Светлана сидела рядом, нахохлившись. Она, кажется, еще не произнесла ни одного слова с тех пор, как села в машину на условленном перекрестке, в двух кварталах от «Колора». Пришлось из-за этого отпустить Степана Аркадьевича и взять собственную машину. Дополнительное неудобство, которое приходилось выдавать за каприз. Не хотелось мелочиться и мельчать теперь, когда каждый его шаг — это шаг генерального директора, и потому подвергнут невольному вниманию; конечно, ситуация уже иная, чем десять лет назад, когда Ермашов стал директором и моментально попал в переделку. Ситуация иная, и сам Ижорцев иной человек; но тем не менее лучше бы избежать романтических приключений, на которые его вынуждает своим постоянным давлением Светлана.

При мысли о ее настроении у Ижорцева свело скулы. Хоть придумала бы что-нибудь поопаснее, порезче, что ли. Примитивна даже в этом. На сколько удалось ему в этот раз оттянуть встречу? Они не виделись месяц? Два? Он не помнил.

Аида Никитична жила с Настенкой на даче, и после работы Ижорцев мчался в веселое легкое путешествие к ним. Обе «коротышки» толстели, хохотали, устраивая на него засаду в кустах, были поцарапаны малиной, дрались из-за его поцелуя и ревновали друг к дружке. Обе женщинки. Старая и малая. Он реял на воздусях покоя. И транжирить его на Светлану не хотел. Тяготился только мгновениями от оброка. А ведь могло случиться и похуже: что было бы, например, если б он тогда на Светлане женился? Скука, серятина, как у большинства.

Их, этих девочек, хватает ненадолго, они предприимчивы только до замужества, а там расплываются, киснут, и получаешь квашню вместо человека. Вот Светкина природа. Просто ее еще держит в форме «несчастность». У нее затянулось напряжение сил. Тут блистает красочками ненатуральная мимикрия брачного периода. Ухоженность, мытье каждый день, французская косметика.

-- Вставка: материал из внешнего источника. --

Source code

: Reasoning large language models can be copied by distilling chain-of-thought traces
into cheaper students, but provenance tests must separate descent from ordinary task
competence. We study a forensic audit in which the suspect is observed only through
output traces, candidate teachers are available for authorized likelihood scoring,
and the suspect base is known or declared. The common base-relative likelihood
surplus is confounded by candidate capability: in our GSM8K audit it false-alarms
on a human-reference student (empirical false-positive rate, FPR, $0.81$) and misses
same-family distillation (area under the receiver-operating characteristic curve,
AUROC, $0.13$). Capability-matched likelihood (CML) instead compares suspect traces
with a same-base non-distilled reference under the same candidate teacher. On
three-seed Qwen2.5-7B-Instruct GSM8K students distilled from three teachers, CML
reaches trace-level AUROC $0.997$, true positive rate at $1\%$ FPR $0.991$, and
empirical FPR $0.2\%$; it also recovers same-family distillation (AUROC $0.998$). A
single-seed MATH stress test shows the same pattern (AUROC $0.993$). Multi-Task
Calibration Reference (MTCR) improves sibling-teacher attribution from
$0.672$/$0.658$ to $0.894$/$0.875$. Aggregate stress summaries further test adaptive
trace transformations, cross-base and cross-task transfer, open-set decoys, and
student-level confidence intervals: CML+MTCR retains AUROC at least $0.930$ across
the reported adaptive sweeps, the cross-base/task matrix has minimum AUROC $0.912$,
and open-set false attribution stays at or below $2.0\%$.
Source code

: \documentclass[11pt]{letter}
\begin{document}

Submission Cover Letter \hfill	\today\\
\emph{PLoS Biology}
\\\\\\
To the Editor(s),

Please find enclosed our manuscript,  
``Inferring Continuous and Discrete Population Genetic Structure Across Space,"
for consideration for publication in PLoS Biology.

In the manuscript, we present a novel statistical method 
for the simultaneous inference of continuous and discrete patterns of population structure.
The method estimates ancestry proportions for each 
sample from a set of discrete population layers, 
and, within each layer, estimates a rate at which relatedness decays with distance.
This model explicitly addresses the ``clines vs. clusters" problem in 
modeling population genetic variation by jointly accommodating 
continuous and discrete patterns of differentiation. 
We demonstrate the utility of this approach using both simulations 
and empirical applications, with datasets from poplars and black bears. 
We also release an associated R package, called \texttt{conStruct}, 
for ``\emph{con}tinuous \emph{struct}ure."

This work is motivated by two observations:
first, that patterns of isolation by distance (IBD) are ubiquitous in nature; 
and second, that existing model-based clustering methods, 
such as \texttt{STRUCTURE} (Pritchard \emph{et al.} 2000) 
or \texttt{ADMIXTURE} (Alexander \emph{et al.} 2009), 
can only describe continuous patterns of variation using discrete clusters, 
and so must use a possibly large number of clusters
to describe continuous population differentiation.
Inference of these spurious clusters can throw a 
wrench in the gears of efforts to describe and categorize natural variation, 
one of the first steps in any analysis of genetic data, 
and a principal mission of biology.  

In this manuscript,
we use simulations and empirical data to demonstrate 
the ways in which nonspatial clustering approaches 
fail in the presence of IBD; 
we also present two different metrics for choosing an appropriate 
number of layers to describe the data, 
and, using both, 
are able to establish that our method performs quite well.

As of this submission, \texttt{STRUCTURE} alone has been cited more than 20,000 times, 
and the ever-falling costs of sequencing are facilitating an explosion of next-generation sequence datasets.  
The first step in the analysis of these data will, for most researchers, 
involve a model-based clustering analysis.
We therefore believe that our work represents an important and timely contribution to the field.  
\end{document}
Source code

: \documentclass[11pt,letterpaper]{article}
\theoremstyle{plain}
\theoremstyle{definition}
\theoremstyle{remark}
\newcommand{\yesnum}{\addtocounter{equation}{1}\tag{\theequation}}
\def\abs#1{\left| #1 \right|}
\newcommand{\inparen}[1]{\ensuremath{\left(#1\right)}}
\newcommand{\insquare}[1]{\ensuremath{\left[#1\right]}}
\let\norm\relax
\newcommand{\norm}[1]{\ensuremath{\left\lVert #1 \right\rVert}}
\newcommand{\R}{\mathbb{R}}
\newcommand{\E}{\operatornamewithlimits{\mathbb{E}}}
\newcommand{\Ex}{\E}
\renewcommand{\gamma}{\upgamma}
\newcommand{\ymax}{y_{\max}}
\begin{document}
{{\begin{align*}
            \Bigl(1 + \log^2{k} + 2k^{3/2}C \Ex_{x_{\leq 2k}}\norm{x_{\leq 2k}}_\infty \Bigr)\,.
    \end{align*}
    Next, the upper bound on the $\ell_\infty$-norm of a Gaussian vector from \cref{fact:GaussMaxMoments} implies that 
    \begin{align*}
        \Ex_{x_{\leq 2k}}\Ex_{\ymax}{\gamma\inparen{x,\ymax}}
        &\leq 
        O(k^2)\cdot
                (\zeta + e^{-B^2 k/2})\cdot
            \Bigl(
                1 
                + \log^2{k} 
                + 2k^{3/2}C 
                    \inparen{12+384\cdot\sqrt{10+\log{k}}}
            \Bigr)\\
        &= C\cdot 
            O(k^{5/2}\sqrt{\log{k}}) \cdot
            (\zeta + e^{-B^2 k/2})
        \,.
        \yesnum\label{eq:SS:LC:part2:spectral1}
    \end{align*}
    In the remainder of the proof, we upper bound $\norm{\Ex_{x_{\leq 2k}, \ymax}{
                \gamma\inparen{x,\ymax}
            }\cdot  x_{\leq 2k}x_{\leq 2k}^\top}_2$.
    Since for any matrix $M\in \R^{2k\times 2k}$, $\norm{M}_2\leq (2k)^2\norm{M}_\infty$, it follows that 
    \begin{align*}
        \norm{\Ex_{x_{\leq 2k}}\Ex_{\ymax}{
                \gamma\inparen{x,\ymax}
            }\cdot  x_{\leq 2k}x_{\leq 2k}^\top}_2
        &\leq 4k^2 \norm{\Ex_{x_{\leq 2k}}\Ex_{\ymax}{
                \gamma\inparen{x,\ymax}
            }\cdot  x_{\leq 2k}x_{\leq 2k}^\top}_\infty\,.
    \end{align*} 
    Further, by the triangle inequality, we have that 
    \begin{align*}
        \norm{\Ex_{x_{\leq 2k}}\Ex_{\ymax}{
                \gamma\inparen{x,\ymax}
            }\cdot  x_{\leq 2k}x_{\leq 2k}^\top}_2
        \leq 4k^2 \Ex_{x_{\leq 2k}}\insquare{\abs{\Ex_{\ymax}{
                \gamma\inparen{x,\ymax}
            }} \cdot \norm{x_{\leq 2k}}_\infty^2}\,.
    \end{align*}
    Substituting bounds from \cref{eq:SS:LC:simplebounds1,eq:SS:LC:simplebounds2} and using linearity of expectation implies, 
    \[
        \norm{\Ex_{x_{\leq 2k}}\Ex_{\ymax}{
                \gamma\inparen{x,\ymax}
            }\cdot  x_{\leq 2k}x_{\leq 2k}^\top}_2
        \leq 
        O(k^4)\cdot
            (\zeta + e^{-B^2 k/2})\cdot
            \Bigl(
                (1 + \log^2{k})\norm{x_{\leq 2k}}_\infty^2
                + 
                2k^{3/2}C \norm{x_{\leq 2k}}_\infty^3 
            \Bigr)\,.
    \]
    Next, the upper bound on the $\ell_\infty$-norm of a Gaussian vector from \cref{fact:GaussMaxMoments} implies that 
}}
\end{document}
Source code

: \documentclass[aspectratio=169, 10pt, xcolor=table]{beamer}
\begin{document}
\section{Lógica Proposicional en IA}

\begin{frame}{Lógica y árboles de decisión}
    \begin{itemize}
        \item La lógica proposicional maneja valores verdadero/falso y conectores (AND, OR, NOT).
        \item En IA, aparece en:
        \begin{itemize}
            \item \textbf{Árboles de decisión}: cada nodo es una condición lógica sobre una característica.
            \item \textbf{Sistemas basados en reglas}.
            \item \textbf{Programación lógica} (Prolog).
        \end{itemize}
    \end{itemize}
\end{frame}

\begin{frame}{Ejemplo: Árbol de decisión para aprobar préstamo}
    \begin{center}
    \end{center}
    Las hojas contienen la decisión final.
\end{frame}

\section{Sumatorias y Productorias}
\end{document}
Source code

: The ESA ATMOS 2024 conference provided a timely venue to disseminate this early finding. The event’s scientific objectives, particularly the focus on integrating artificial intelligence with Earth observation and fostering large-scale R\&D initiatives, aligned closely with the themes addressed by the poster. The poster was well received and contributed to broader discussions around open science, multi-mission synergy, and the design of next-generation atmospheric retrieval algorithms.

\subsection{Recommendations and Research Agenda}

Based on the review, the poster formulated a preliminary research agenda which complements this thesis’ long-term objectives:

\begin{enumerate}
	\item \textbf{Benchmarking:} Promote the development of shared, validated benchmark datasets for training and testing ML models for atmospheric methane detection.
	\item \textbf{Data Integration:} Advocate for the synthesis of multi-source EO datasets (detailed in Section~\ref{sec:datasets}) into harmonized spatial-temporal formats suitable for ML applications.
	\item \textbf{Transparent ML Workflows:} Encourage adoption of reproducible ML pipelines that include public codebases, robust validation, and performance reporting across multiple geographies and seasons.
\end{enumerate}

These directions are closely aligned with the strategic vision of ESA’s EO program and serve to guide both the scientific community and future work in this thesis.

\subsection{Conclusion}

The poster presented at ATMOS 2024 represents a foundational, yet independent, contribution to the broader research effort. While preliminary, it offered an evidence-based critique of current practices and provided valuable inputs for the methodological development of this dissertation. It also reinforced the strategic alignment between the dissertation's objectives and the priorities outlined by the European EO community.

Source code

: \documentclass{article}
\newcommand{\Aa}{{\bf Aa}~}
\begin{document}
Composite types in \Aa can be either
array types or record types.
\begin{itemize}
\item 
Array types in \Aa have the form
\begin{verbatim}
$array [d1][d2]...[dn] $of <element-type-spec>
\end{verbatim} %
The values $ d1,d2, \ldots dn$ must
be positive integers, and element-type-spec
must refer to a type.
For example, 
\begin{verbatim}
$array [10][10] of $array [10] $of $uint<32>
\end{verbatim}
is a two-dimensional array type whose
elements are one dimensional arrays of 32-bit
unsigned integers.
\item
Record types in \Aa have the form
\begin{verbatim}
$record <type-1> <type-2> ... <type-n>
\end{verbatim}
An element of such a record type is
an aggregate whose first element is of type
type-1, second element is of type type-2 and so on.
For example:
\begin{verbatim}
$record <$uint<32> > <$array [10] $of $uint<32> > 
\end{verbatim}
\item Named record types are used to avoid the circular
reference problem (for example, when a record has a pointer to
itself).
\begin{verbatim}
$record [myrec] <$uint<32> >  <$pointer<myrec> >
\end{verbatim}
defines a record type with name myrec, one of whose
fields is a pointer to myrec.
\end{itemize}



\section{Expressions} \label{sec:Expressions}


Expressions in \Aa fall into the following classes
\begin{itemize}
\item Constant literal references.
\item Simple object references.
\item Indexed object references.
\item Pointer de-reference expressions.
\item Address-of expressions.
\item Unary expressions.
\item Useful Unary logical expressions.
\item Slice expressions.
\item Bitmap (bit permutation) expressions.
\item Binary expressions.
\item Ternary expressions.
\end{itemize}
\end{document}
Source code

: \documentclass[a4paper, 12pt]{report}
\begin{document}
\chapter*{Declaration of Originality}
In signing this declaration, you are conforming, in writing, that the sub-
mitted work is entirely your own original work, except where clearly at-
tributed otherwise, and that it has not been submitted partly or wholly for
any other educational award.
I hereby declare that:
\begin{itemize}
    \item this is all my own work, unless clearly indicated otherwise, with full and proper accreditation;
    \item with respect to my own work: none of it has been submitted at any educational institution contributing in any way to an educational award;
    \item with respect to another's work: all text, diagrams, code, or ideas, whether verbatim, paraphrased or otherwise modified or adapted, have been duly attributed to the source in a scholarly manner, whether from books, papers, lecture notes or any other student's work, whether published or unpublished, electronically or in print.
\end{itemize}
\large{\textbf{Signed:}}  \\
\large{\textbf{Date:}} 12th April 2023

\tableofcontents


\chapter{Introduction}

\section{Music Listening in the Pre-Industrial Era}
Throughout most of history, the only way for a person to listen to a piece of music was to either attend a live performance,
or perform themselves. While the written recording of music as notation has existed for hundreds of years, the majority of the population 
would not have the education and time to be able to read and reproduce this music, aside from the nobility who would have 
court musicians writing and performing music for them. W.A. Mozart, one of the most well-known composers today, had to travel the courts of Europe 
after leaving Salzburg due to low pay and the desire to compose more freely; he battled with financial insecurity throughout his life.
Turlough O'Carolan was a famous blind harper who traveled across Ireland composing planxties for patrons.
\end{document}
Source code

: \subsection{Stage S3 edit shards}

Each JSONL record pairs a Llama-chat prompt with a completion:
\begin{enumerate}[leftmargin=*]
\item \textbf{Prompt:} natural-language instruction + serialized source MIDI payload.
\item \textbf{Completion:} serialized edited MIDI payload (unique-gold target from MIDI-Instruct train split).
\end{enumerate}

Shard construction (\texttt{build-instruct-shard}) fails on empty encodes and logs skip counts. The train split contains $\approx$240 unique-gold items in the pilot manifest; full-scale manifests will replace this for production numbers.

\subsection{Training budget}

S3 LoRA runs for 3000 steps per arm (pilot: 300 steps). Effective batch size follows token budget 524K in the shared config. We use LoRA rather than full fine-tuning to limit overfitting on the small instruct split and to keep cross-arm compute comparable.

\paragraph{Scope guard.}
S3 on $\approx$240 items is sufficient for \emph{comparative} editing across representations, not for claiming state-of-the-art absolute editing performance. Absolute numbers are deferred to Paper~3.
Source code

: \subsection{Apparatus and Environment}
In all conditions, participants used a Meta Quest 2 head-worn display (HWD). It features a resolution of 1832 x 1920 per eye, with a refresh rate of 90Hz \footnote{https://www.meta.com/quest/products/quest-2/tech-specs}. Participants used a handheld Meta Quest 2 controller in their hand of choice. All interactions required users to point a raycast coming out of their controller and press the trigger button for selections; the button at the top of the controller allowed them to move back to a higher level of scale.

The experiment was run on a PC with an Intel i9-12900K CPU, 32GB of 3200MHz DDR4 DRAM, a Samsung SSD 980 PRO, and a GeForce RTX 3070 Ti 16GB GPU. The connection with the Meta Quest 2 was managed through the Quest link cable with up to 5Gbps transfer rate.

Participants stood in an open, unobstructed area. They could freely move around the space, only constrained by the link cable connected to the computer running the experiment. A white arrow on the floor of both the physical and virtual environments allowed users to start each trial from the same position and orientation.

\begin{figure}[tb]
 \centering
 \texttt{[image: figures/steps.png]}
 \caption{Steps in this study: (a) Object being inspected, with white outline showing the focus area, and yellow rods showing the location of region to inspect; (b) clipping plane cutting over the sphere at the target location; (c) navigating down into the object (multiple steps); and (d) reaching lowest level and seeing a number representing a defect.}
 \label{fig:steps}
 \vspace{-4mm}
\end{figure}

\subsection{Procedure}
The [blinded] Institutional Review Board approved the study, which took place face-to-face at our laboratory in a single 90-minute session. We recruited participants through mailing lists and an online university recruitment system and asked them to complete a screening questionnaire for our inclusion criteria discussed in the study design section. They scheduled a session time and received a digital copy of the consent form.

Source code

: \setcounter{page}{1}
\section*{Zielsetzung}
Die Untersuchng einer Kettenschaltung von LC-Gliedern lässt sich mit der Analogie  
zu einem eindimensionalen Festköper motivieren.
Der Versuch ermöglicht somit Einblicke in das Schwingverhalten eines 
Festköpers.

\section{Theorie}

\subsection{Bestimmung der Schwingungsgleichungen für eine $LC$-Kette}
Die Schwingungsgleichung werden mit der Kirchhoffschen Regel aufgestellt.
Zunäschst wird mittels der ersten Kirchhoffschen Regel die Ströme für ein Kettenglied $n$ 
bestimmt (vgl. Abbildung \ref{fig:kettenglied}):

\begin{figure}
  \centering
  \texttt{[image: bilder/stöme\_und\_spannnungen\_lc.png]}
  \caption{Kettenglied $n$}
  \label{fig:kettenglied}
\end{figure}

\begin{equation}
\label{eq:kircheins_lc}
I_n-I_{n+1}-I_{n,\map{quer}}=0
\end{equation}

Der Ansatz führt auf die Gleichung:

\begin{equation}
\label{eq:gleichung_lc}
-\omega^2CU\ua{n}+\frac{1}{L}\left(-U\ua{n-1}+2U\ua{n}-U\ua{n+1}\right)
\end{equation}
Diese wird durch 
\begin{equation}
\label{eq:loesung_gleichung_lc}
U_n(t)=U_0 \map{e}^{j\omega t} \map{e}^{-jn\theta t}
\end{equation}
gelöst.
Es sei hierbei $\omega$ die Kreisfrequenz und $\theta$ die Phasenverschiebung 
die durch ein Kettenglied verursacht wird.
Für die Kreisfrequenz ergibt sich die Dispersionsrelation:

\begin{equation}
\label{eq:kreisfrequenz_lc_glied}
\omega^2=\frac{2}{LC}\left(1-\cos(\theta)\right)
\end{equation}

Зависть ровесниц: «Сама себе хозяйка». Любовная гимнастика вместо «привычного дела». Скулы опять сводит при воспоминании о ее хрустящей коже.

Ижорцев наконец вырулил на правый поворот. Они проехали по Сретенке, включились в густой, несмотря на поздний час, поток машин на Садовом кольце. Отсюда до Бауманской уже было рукой подать.

— Сев, ты стань у Курского, — сказала Света. — Надо Ангелине Степановне вкусненького чего взять.

— Уже куплено, — отозвался Ижорцев.

Света придвинулась поближе. У него отлегло от сердца — хоть не дуется, никаких дурных настроений. Она погладила руку, держащую руль.